Requirement ->
A single number is the expected answer: the count of lines in the records below that contain "modules".

Dataset ->
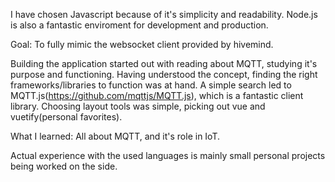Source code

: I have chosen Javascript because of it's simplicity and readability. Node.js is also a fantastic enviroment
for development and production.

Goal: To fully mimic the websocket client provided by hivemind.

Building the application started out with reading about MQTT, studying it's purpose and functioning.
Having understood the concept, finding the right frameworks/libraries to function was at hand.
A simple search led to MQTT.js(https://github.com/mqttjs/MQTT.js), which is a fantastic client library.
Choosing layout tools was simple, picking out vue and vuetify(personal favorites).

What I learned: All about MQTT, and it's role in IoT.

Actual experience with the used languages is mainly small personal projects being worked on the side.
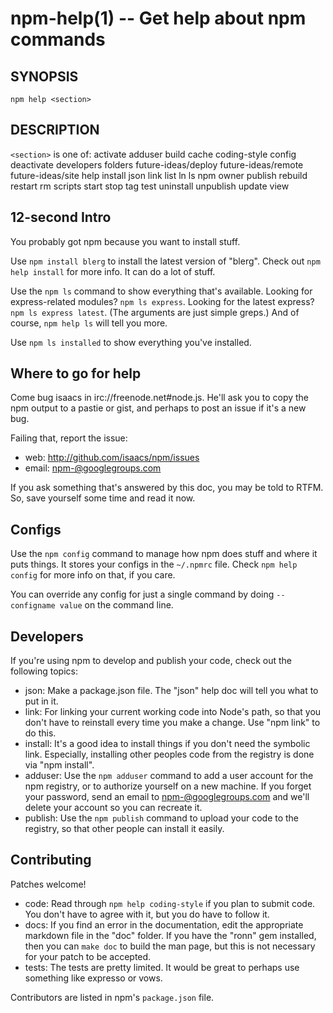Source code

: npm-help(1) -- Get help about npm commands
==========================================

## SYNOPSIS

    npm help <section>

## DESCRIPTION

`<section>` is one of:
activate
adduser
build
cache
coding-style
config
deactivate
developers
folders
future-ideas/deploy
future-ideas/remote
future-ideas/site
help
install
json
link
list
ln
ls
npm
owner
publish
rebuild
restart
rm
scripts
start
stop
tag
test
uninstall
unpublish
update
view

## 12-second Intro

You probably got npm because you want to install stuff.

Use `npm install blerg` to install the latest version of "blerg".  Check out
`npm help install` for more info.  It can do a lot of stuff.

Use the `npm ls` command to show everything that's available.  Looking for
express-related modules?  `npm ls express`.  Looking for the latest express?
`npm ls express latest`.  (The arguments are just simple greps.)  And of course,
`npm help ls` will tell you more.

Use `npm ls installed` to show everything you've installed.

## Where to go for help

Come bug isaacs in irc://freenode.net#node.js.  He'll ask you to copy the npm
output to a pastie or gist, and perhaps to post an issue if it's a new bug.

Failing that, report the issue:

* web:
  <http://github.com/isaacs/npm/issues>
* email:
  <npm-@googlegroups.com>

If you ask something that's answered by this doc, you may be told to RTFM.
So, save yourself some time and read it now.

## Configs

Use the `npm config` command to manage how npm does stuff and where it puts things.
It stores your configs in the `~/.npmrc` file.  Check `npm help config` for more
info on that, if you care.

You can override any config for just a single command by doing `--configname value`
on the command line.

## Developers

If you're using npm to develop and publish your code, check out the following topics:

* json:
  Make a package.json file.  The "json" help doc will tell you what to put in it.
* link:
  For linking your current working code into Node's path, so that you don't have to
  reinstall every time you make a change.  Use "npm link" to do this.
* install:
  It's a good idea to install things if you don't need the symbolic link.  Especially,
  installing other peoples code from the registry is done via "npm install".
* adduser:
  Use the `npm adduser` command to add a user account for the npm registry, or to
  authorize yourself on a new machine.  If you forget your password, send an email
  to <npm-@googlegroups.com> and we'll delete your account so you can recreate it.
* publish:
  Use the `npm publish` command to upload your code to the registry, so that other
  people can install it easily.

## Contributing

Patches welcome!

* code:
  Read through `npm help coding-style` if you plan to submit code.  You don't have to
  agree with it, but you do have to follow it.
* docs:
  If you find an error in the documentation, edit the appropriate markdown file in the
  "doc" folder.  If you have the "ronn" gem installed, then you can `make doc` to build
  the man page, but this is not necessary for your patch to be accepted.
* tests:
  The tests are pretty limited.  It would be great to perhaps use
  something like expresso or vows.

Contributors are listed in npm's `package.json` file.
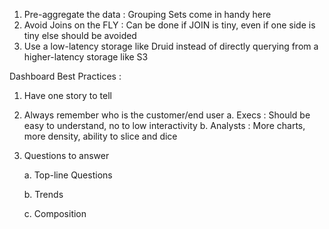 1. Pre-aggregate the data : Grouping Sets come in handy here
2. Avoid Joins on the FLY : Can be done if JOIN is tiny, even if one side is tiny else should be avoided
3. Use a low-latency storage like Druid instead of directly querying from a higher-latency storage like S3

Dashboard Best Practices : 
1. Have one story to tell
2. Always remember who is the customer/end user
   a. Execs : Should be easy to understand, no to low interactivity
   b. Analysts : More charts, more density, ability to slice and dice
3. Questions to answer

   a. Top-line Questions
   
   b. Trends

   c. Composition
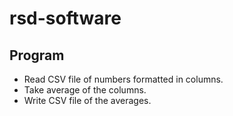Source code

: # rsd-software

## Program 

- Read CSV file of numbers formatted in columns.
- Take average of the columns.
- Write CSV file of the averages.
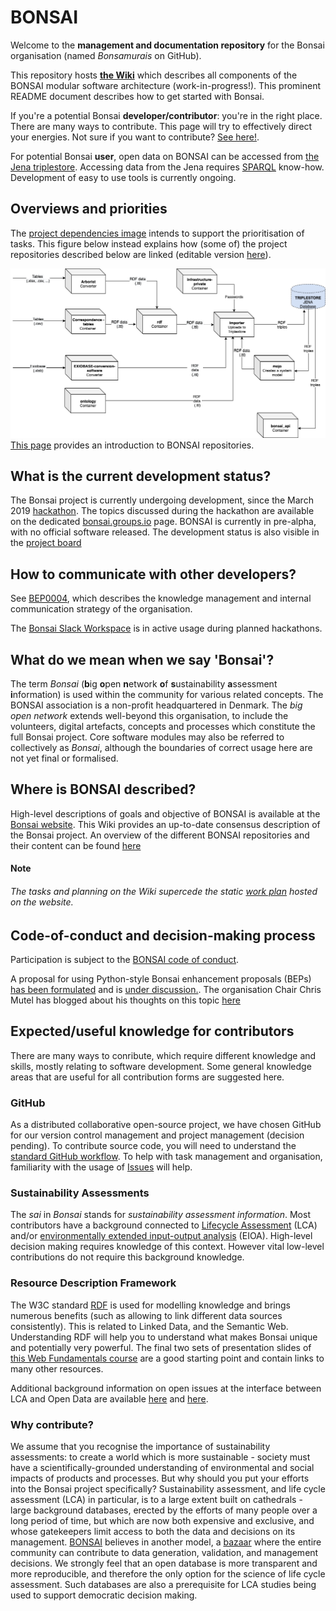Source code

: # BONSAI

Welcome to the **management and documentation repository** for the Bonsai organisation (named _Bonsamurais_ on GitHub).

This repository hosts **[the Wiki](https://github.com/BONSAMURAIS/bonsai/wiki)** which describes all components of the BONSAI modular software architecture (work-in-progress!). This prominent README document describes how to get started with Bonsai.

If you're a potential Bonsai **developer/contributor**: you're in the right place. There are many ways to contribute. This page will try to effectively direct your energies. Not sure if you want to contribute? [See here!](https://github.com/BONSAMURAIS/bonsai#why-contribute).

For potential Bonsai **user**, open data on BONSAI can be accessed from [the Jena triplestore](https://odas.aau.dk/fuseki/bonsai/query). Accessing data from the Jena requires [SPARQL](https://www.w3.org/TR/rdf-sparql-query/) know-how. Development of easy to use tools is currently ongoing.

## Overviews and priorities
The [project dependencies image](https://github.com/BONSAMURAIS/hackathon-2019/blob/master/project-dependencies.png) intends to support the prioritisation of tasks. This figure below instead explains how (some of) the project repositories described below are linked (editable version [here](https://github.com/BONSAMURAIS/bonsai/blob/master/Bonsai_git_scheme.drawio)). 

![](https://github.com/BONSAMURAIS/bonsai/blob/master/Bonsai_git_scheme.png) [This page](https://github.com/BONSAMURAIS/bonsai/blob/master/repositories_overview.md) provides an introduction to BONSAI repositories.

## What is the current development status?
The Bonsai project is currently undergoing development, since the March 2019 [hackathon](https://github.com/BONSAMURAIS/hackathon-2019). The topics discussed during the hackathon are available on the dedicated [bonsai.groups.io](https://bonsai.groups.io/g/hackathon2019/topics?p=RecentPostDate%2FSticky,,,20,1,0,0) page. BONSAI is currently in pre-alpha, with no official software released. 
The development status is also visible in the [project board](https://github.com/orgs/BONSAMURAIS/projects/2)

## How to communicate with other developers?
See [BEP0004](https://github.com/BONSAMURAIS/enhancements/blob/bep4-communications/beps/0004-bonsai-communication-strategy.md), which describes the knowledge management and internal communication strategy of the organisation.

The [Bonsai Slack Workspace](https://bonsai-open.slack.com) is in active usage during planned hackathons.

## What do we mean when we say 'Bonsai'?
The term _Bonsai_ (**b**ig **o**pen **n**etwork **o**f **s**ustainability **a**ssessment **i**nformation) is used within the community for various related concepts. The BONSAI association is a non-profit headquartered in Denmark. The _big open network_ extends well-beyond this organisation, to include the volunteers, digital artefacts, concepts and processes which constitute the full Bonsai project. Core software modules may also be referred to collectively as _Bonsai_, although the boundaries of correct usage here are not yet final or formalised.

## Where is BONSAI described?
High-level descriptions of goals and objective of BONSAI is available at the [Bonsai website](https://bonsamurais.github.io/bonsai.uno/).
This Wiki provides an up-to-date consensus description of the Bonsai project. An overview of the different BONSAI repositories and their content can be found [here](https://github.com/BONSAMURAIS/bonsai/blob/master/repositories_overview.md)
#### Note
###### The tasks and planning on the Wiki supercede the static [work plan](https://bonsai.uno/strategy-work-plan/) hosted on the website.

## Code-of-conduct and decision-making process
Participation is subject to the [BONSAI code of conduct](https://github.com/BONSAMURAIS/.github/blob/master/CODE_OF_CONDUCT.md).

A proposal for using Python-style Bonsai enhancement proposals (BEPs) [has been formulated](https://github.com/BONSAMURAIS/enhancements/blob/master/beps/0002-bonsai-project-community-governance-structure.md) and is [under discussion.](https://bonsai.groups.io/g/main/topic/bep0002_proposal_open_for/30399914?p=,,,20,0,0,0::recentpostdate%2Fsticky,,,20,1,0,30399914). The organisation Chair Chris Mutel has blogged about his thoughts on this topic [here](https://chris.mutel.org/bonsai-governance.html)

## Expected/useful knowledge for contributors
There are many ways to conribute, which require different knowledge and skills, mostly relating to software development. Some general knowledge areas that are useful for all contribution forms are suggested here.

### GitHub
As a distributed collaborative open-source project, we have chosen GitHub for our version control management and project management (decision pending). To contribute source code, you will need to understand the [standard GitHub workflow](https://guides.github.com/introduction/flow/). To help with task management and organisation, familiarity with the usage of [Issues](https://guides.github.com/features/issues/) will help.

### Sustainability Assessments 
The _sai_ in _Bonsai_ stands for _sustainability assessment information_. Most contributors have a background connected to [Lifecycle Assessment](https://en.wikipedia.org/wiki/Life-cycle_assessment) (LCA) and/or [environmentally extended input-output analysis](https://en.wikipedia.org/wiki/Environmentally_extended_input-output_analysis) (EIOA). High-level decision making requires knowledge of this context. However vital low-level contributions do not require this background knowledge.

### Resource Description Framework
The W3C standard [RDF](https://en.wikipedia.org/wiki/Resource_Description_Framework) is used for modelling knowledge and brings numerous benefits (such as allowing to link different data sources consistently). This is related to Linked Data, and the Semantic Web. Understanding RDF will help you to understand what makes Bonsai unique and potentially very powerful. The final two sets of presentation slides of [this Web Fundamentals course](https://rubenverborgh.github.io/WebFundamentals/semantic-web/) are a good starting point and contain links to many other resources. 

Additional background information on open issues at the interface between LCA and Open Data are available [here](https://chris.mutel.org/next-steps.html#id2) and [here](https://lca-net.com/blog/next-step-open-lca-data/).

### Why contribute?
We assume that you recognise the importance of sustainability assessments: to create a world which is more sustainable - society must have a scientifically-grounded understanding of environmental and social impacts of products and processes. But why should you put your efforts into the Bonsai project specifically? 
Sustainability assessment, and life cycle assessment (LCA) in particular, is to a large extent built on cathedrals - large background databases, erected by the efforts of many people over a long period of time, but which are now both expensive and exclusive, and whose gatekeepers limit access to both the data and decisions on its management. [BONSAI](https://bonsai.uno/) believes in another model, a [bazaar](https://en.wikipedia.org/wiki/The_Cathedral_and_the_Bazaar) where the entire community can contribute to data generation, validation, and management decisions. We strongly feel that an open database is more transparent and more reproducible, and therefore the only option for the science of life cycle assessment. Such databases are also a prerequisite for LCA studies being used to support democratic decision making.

Exercise answer ->
2